=== Section Start ===
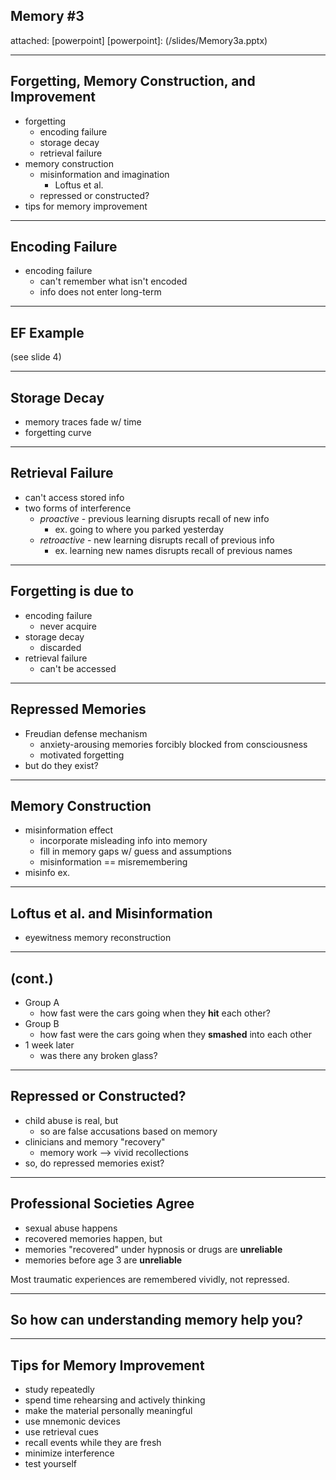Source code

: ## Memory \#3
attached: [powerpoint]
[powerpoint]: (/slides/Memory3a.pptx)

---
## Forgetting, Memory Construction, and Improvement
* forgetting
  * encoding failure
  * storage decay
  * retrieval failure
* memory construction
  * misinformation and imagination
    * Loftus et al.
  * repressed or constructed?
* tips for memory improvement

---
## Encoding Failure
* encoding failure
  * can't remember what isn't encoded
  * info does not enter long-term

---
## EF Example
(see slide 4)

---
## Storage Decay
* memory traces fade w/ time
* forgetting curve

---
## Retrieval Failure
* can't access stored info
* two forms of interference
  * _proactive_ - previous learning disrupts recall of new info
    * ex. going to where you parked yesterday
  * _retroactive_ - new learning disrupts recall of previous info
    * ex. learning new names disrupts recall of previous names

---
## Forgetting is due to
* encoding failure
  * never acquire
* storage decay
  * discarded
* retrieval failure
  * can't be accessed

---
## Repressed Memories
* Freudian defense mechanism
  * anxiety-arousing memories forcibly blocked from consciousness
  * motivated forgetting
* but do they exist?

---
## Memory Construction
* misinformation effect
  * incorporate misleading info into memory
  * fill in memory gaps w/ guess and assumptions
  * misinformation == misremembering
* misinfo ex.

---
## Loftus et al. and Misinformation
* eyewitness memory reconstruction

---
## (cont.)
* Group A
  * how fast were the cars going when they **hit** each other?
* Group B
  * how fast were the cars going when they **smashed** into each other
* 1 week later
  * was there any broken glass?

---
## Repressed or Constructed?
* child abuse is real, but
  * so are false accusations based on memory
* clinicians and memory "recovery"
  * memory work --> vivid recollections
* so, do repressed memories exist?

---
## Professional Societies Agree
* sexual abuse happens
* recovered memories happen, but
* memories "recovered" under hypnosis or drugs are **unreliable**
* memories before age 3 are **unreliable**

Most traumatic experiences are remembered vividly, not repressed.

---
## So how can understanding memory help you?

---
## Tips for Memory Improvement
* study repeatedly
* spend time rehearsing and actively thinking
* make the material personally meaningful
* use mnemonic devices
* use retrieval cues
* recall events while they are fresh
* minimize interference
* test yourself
=== Section End ===
> WHAT THE EXERCISE ASKS
Give back the records exactly, minus any pictures.

> WRITTEN SOLUTION
Source code

: ## Memory \#3
attached: [powerpoint]
[powerpoint]: (/slides/Memory3a.pptx)

---
## Forgetting, Memory Construction, and Improvement
* forgetting
  * encoding failure
  * storage decay
  * retrieval failure
* memory construction
  * misinformation and imagination
    * Loftus et al.
  * repressed or constructed?
* tips for memory improvement

---
## Encoding Failure
* encoding failure
  * can't remember what isn't encoded
  * info does not enter long-term

---
## EF Example
(see slide 4)

---
## Storage Decay
* memory traces fade w/ time
* forgetting curve

---
## Retrieval Failure
* can't access stored info
* two forms of interference
  * _proactive_ - previous learning disrupts recall of new info
    * ex. going to where you parked yesterday
  * _retroactive_ - new learning disrupts recall of previous info
    * ex. learning new names disrupts recall of previous names

---
## Forgetting is due to
* encoding failure
  * never acquire
* storage decay
  * discarded
* retrieval failure
  * can't be accessed

---
## Repressed Memories
* Freudian defense mechanism
  * anxiety-arousing memories forcibly blocked from consciousness
  * motivated forgetting
* but do they exist?

---
## Memory Construction
* misinformation effect
  * incorporate misleading info into memory
  * fill in memory gaps w/ guess and assumptions
  * misinformation == misremembering
* misinfo ex.

---
## Loftus et al. and Misinformation
* eyewitness memory reconstruction

---
## (cont.)
* Group A
  * how fast were the cars going when they **hit** each other?
* Group B
  * how fast were the cars going when they **smashed** into each other
* 1 week later
  * was there any broken glass?

---
## Repressed or Constructed?
* child abuse is real, but
  * so are false accusations based on memory
* clinicians and memory "recovery"
  * memory work --> vivid recollections
* so, do repressed memories exist?

---
## Professional Societies Agree
* sexual abuse happens
* recovered memories happen, but
* memories "recovered" under hypnosis or drugs are **unreliable**
* memories before age 3 are **unreliable**

Most traumatic experiences are remembered vividly, not repressed.

---
## So how can understanding memory help you?

---
## Tips for Memory Improvement
* study repeatedly
* spend time rehearsing and actively thinking
* make the material personally meaningful
* use mnemonic devices
* use retrieval cues
* recall events while they are fresh
* minimize interference
* test yourself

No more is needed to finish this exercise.